### Goal of the exercise
Locate the word "Studio" in the data below, then copy every line that holds it.

### Available records
####

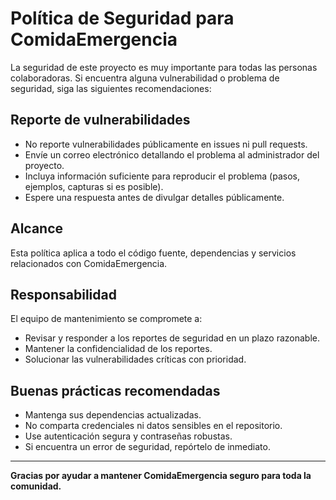 # Política de Seguridad para ComidaEmergencia

La seguridad de este proyecto es muy importante para todas las personas colaboradoras. Si encuentra alguna vulnerabilidad o problema de seguridad, siga las siguientes recomendaciones:

## Reporte de vulnerabilidades
- No reporte vulnerabilidades públicamente en issues ni pull requests.
- Envíe un correo electrónico detallando el problema al administrador del proyecto.
- Incluya información suficiente para reproducir el problema (pasos, ejemplos, capturas si es posible).
- Espere una respuesta antes de divulgar detalles públicamente.

## Alcance
Esta política aplica a todo el código fuente, dependencias y servicios relacionados con ComidaEmergencia.

## Responsabilidad
El equipo de mantenimiento se compromete a:
- Revisar y responder a los reportes de seguridad en un plazo razonable.
- Mantener la confidencialidad de los reportes.
- Solucionar las vulnerabilidades críticas con prioridad.

## Buenas prácticas recomendadas
- Mantenga sus dependencias actualizadas.
- No comparta credenciales ni datos sensibles en el repositorio.
- Use autenticación segura y contraseñas robustas.
- Si encuentra un error de seguridad, repórtelo de inmediato.

---

**Gracias por ayudar a mantener ComidaEmergencia seguro para toda la comunidad.**
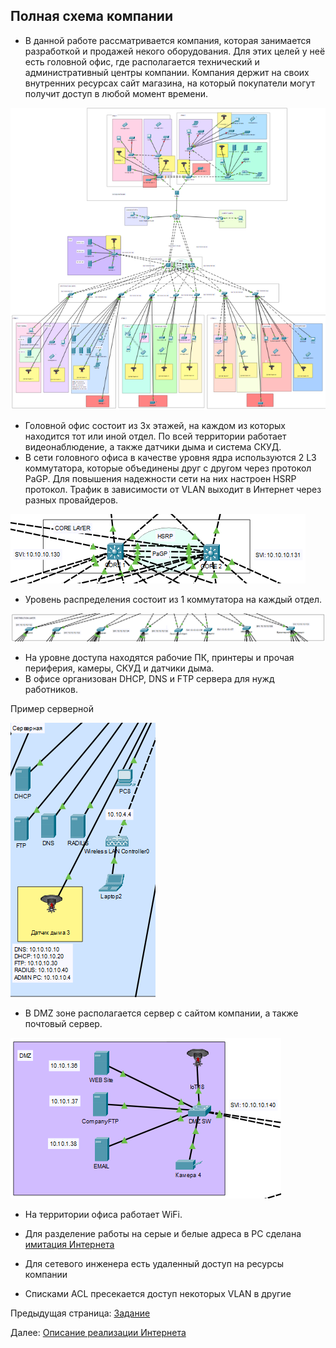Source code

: ## Полная схема компании

- В данной работе рассматривается компания, которая занимается разработкой и продажей некого оборудования. Для этих целей у неё есть головной офис, где располагается технический и административный центры компании. Компания держит на своих внутренних ресурсах сайт магазина, на который покупатели могут получит доступ в любой момент времени.

![Alt text](../images/1.1-Topology.png)


- Головной офис состоит из 3х этажей, на каждом из которых находится тот или иной отдел. По всей территории работает видеонаблюдение, а также датчики дыма и система СКУД.
- В сети головного офиса в качестве уровня ядра используются 2 L3 коммутатора, которые объединены друг с другом через протокол PaGP. Для повышения надежности сети на них настроен HSRP протокол. Трафик в зависимости от VLAN выходит в Интернет через разных провайдеров.

![Alt text](../images/1.3-Core-Layer.png)

- Уровень распределения состоит из 1 коммутатора на каждый отдел.

![Alt text](../images/1.4-Distribution-Layer.png)

- На уровне доступа находятся рабочие ПК, принтеры и прочая периферия, камеры, СКУД и датчики дыма.
- В офисе организован DHCP, DNS и FTP сервера для нужд работников.

Пример серверной

![Alt text](../images/1.9-server-room.png)

- В DMZ зоне располагается сервер с сайтом компании, а также почтовый сервер.

![Alt text](../images/1.5-DMZ.png)

- На территории офиса работает WiFi.
- Для разделение работы на серые и белые адреса в PC сделана [имитация Интернета](../docs/Описание%20Интернета)

- Для сетевого инженера есть удаленный доступ на ресурсы компании
- Списками ACL пресекается доступ некоторых VLAN в другие


Предыдущая страница: [Задание](../zadanie.md)

Далее: [Описание реализации Интернета](./internet_descroption.md)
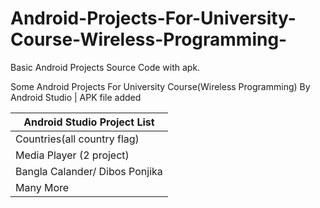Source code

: # Android-Projects-For-University-Course-Wireless-Programming-
Basic Android Projects Source Code with apk.

Some Android Projects For University Course(Wireless Programming) By Android Studio | APK file added

| Android Studio Project List  |
| ------------- | 
| Countries(all country flag) | 
| Media Player (2 project) | 
| Bangla Calander/ Dibos Ponjika  | 
| Many More  | 
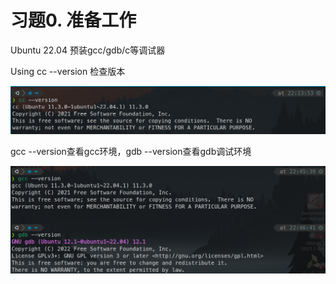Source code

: # 习题0. 准备工作

Ubuntu 22.04 预装gcc/gdb/c等调试器

Using cc --version 检查版本

![Untitled](IMAGE/Untitled.png)

gcc --version查看gcc环境，gdb --version查看gdb调试环境

![Untitled](IMAGE/Untitled%201.png)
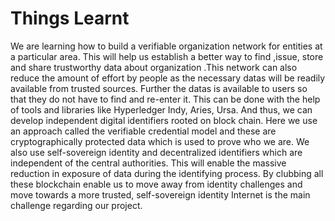 <h1>Things Learnt</h1>
<p>We are learning how to build a verifiable organization network for entities at a particular area. This will help us establish a better way to find ,issue, store and share trustworthy data about organization .This network can also reduce the amount of effort by people as the necessary datas will be readily available from trusted sources. Further the datas is available to users so that they do not have to find and re-enter it. This can be done with the help of tools and libraries like Hyperledger Indy, Aries, Ursa. And thus, we can develop independent digital identifiers rooted on block chain. Here we use an approach called the verifiable credential model and these are cryptographically protected data which is used to prove who we are. We also use self-sovereign identity and decentralized identifiers which are independent of the central authorities. This will enable the massive reduction in exposure of data during the identifying process. By clubbing all these blockchain enable us to move away from identity challenges and move towards a more trusted, self-sovereign identity Internet is the main challenge regarding our project.<p>
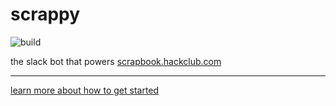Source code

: # scrappy

![build](https://github.com/hackclub/scrappy/workflows/build/badge.svg)

the slack bot that powers [scrapbook.hackclub.com](https://scrapbook.hackclub.com)

---

[learn more about how to get started](https://scrapbook.hackclub.com/about)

####

### Response area
Some Android Projects For University Course(Wireless Programming) By Android Studio | APK file added
| Android Studio Project List  |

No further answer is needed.